Let's discuss the MC (IF you started out at 9% then this is old news BUT for proper info)...1st depending on the wood you used, fresh cut vs reclaimed/repurposed (barnwood, etc.), either are not MC correct for interior use without proper testing/drying. Green/fresh cut wood HAS to go through proper drying also, both styles final goal is approx 9% MC and most HAVE to be kiln dried UNLESS your one of the few that live in the few US areas that can be AD (air dried) down that far. The average ADing MC in USA is 12-14%...some higher and very few lower. 

We have AD wood which in most cases the average ext MC/RH that it's dried in. KD fresh from the kiln @ approx 7-8% but normally balances below 9. AND then we have KD lumber that's not been stored correctly and it will return to the MC of where it's stored...and I've seen a few places that it basically wasted the KD costs due being to moist.

Next we have shop MC and it's affected by extreme temp changes ( keeping it heated for day use then dropping extreme over night then reheat AND not controlling a steady MC for stabilizing....extremely hard on wood movement and glue joints. The ideal is to be stable around 45% RH which matches most homes with H/Air.

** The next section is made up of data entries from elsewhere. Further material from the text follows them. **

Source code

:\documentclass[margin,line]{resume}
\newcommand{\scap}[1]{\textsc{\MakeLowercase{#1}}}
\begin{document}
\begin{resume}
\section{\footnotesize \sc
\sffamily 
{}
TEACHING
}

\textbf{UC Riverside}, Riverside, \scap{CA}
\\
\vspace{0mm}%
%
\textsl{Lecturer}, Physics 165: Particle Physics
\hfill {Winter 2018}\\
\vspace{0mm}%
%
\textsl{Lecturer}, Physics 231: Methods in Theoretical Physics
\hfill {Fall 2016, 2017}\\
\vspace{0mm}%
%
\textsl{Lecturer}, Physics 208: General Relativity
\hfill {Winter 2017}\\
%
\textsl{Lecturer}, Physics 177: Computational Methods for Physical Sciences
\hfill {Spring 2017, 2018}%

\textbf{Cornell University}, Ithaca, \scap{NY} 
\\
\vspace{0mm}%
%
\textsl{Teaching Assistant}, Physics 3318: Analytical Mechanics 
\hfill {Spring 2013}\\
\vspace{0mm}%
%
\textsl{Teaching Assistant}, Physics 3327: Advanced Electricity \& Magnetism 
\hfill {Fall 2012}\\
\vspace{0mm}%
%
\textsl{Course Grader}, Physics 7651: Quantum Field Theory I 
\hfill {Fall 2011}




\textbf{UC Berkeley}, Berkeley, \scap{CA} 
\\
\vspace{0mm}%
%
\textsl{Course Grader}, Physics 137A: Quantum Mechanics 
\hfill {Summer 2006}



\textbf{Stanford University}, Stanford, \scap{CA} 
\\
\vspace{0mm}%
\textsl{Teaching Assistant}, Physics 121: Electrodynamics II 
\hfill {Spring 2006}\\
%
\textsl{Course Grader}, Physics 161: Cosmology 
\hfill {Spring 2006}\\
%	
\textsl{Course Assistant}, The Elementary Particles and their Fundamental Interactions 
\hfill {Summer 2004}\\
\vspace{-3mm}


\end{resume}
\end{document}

3rd is the RH/MC to which a piece (your table) of furniture is kept in ....a house's MC.

DESIGN....I'm guessing you may have glued some cross-grain wood....meaning grains that run opposite directions @90 deg. This is common for a beginner or someone that's not been taught the problems associated with cross-grains and building for them. YES very few pieces of furniture can be built without having cross-grain BUT a good woodworker learns how to fasten without binding the movements.

NOTE ....ALL wood moves...ALL the time. from night to day and season to season...the amount all boils down to how you control temps and moisture.

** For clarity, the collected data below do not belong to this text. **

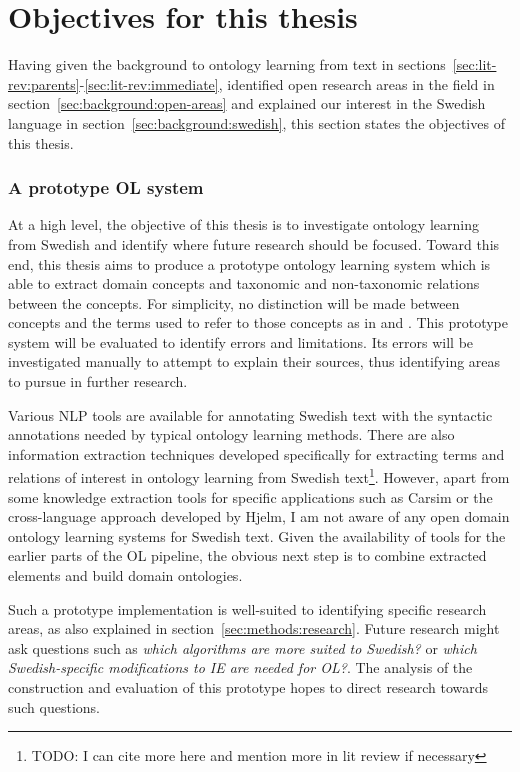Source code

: \documentclass[a4paper]{report}
\newcommand{\todo}[1]{\footnote{{\color{red} TODO: #1}}}
\begin{document}
\section{Objectives for this thesis}
\label{sec:background:objectives}

Having given the background to ontology learning from text in sections~\ref{sec:lit-rev:parents}-\ref{sec:lit-rev:immediate}, identified open research areas in the field in section~\ref{sec:background:open-areas} and explained our interest in the Swedish language in section~\ref{sec:background:swedish}, this section states the objectives of this thesis.

\subsubsection{A prototype OL system}

At a high level, the objective of this thesis is to investigate ontology learning from Swedish and identify where future research should be focused.
Toward this end, this thesis aims to produce a prototype ontology learning system which is able to extract domain concepts and taxonomic and non-taxonomic relations between the concepts.
For simplicity, no distinction will be made between concepts and the terms used to refer to those concepts as in \cite{Hjelm09Thesis} and \cite{DellschaftStaab06HowGold}.
This prototype system will be evaluated to identify errors and limitations.
Its errors will be investigated manually to attempt to explain their sources, thus identifying areas to pursue in further research.

Various NLP tools are available for annotating Swedish text with the syntactic annotations needed by typical ontology learning methods.
There are also information extraction techniques developed specifically for extracting terms and relations of interest in ontology learning from Swedish text\cite{Kokkinakis08SolidComp}\todo{I can cite more here and mention more in lit review if necessary}.
However, apart from some knowledge extraction tools for specific applications such as Carsim\cite{JohanssonEtAll04Carsim} or the cross-language approach developed by Hjelm\cite{Hjelm09Thesis}, I am not aware of any open domain ontology learning systems for Swedish text.
Given the availability of tools for the earlier parts of the OL pipeline, the obvious next step is to combine extracted elements and build domain ontologies.

Such a prototype implementation is well-suited to identifying specific research areas, as also explained in section~\ref{sec:methods:research}.
Future research might ask questions such as \emph{which algorithms are more suited to Swedish?} or \emph{which Swedish-specific modifications to IE are needed for OL?}.
The analysis of the construction and evaluation of this prototype hopes to direct research towards such questions.
\end{document}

Get us some pics and a little info on the wood..fresh sawn, AD, KD, reclaimed, etc., etc. build design and how it's fastened to pedestal...how it's finished, one side, both top and bottom, type of finish.


----------



## WoodbuilderJesse (Mar 8, 2015)

I apologize for the late reply. As for the photo you all wanted of the table. here it is. I tried to take the best picture of it the best I could. And went ahead and marked the areas where the crack is and is starting to show in other places. Hope this helps more. having a bit of hard time figuring out the image thing. here it is and a close up the major crack. the Crack as you can see in the first one is quite long so I just did one area with the camera.


----------



## mako1 (Jan 25, 2014)

How did you attach the breadboard ends?How did you attach the top to the base ?Did you also finish the bottom of the table top?We can see the cracks from the pics but it tells us nothing about the construction of the table.
I only see one pic.Looks like you tried to attach more?


----------



## WoodbuilderJesse (Mar 8, 2015)

I'm just going to warn you guys that the table a a lot bigger than what my camera on my phone can take. without having to take apart the table. So I took photos of the different parts besides the table top. the table is by the way 64 long 40 wide.


----------



## WoodbuilderJesse (Mar 8, 2015)

I finished the bottom the same way I finished the top. Sanding all the parts against the grain and with it. then finished it all with a semi gloss and polished it all. I used bolts to bolt the legs to the table top. I was trying not to use any screws on the top of the table and the only way I could do that is with the thought of using bolts to bolt the legs to the top. attaching it the legs to top. I used three bolts in each leg. and screwed the support beams in underneath the table top with 1" 1/4 screws to attach the support beams underneath the table top. hope this explains it more better. I've been looking at my notes from the products.


----------



## Tennessee Tim (Dec 15, 2010)

So far with one pic and no info....

The wood was too high MC to start with....
and the bread board appears to be glued solid....
trestle/pedestal???
finish???
what time frame is from build to now???? that's huge drying cracks!!!
What's the lumber background history?? did you buy it from a mill???retail???cut yourself???reclaim???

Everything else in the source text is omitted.